The proposed regulations modify the current safe harbor list of expenses for which distributions are deemed to be made on account of an immediate and heavy financial need of a plan participant. They specify that the new casualty loss deduction limitations under the TCJA do not apply for applicable expenses. In addition, the list includes a new type of expense incurred as a result of certain disasters, similar to relief given by the IRS after major federally declared disasters.
The proposed regulations also modify the rules for determining whether a distribution is necessary to satisfy an immediate and heavy financial need by eliminating the following provisions:
- Any requirement that an employee be prohibited from making elective contributions and employee contributions after receipt of a hardship distribution
- Any requirement to take plan loans before obtaining a hardship distribution
- The safe harbor under which a distribution is deemed necessary to satisfy a financial need only if elective contributions and employee contributions are suspended for at least six months after a hardship distribution is made and nontaxable plan loans, if available, are taken
In addition, the proposed regulations eliminate the current rules under which the determination of whether a distribution is necessary to satisfy a financial need is based on all relevant facts and circumstances and provide one general standard with the following three requirements:
- The hardship distribution may not exceed the amount of an employee’s need (including amounts necessary to pay income taxes and penalties reasonably anticipated to result from the distribution)
- The employee must have obtained other available distributions under the employer’s plan
- The employee must represent that he or she has insufficient cash or other liquid assets to satisfy the financial need
Further, the proposed regulations clarify that a plan generally may provide for additional conditions to demonstrate that a distribution is necessary to satisfy an immediate and heavy financial need of an employee. However, a plan may not provide for a suspension of elective contributions or employee contributions as a condition of obtaining a hardship distribution. This prohibition would only apply for a distribution made after Dec. 31, 2019.
The proposed regulations permit hardship distributions from Section 401(k) plans of elective contributions, qualified nonelective contributions (QNECs), qualified matching contributions (QMACs), and earnings on those amounts, regardless of when contributed or earned. However, plans may limit the type of contributions available for hardship distributions and whether earnings on those contributions may be included. Safe harbor contributions made to a plan described in Section 401(k)(13) may also be distributed on account of an employee’s hardship.
Under the proposed regulations, a hardship distribution of elective contributions from a Section 401(k) plan would generally apply to Section 403(b) plans, but income attributable to Section 403(b) elective deferrals would remain ineligible for distribution due to hardship. Similar treatment would apply to amounts attributable to QNECs and QMACs in a Section 403(b) plan that are not in a custodial account, but QNECs and QMACs in a Section 403(b) plan that are in a custodial account continue to be ineligible for distribution on account of hardship.

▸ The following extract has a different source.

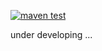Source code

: [![maven test](https://github.com/BooookStore/direct/actions/workflows/maven_test.yml/badge.svg)](https://github.com/BooookStore/direct/actions/workflows/maven_test.yml)

under developing ...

The proposed regulations generally apply to distributions made in plan years beginning after Dec. 31, 2018, but there are a number of special applicability dates provided that would allow certain provisions to be applied earlier or later. In addition, although not completely clear, it appears plan sponsors can rely on the proposed regulations as of the respective proposed applicability dates.
Comments and public hearing requests regarding the proposed regulations are due by Jan. 14, 2019.